Brønsted base site engineering of graphitic carbon nitride for enhanced photocatalytic activity

Graphitic carbon nitride (g-C3N4) is a promising two-dimensional polymeric photocatalyst in the field of solar energy conversion. In the past few years many modifications of g-C3N4 have been studied extensively; however, the difficulty in obtaining detailed structural information both on its intrinsic covalent interactions and surrounding bonding environments largely restricts the rational design and development of inherent structure-controlled g-C3N4 based photocatalysts and fundamental understanding of their mechanistic operations.

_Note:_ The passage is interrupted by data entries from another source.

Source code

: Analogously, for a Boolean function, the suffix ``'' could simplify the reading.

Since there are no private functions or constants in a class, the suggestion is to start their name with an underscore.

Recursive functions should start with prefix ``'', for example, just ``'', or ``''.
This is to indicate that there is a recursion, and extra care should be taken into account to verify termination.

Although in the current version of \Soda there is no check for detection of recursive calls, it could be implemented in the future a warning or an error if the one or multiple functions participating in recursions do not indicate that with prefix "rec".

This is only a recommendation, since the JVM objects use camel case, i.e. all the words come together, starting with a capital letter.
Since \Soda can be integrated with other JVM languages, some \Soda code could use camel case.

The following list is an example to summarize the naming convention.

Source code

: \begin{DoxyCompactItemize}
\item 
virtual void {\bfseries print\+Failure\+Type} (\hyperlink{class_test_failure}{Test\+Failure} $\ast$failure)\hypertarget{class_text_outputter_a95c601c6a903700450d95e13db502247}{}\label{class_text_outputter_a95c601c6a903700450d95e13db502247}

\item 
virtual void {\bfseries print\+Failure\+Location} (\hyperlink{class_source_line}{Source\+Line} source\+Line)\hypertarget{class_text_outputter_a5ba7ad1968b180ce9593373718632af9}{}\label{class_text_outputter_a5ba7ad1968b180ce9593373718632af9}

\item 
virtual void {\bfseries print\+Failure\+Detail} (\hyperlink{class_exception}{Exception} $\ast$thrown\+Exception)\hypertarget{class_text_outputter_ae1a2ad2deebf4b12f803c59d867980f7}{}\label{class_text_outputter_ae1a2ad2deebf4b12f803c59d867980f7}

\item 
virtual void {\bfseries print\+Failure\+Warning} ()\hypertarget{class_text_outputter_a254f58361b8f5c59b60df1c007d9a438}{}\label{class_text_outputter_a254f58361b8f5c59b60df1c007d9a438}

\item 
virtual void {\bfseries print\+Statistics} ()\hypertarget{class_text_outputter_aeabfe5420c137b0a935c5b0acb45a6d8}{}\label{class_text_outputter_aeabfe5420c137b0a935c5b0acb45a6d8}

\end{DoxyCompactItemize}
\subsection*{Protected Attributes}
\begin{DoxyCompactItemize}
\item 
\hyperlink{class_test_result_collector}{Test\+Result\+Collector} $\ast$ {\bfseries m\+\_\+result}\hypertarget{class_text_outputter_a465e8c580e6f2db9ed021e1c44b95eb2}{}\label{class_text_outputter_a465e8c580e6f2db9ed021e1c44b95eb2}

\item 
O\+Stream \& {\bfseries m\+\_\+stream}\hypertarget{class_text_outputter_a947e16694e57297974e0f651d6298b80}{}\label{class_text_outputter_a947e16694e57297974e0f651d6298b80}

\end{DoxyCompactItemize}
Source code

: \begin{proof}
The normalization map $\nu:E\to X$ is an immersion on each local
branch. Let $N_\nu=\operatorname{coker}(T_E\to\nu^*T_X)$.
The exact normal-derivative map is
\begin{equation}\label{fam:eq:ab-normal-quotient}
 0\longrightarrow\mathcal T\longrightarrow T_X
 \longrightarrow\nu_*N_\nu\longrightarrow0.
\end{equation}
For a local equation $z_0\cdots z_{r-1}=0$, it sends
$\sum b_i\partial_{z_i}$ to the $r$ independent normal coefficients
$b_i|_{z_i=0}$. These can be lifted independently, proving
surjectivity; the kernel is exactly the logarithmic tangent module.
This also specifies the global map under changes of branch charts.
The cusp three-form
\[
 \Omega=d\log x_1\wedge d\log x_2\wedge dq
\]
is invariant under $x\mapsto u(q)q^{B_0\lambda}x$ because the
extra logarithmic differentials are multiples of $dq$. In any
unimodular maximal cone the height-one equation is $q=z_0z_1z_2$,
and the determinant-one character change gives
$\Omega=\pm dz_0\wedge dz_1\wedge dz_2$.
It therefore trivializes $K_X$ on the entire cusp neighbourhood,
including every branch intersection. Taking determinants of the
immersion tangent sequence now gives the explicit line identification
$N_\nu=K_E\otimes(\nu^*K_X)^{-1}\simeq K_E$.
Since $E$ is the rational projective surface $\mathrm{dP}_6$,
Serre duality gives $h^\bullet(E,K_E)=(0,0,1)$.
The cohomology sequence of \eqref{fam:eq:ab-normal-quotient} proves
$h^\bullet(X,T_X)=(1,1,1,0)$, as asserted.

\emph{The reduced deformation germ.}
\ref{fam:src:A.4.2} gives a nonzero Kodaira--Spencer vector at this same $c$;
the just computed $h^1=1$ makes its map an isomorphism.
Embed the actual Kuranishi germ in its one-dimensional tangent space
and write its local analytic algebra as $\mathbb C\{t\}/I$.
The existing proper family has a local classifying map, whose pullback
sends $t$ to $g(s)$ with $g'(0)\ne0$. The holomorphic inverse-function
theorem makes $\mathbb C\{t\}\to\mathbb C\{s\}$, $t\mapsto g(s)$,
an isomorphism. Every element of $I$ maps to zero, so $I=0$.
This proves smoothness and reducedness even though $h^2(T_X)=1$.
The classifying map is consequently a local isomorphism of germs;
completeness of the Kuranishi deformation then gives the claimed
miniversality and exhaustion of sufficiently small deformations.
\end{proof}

Herein, we demonstrate a high-pressure hydrogenation treatment method for g-C3N4 and introduce 1D 13C and 15N and 2D 15N Radio Frequency-driven Dipolar Recoupling (RFDR) solid-state nuclear magnetic resonance spectroscopy for identifying the structural information and surrounding hydrogen-bonding environment of treated g-C3N4 samples. The surface Bronsted base sites of g-C3N4 samples can be tuned systematically through changing the treatment conditions. We find that the terminal isolated –NH2 and the hydrogenated nitrogen species in treated g-C3N4 samples seem to be the origin of their improved activities for photocatalytic hydrogen evolution and favor the enhancement of light harvesting and carrier transport. The as-prepared HCN400-4-2 sample treated at a pressure of 4 MPa and a temperature of 400 °C for 2 h in a hydrogen atmosphere displays the highest H2 evolution reaction (HER) activity, which is over 26 times higher than that of pristine g-C3N4.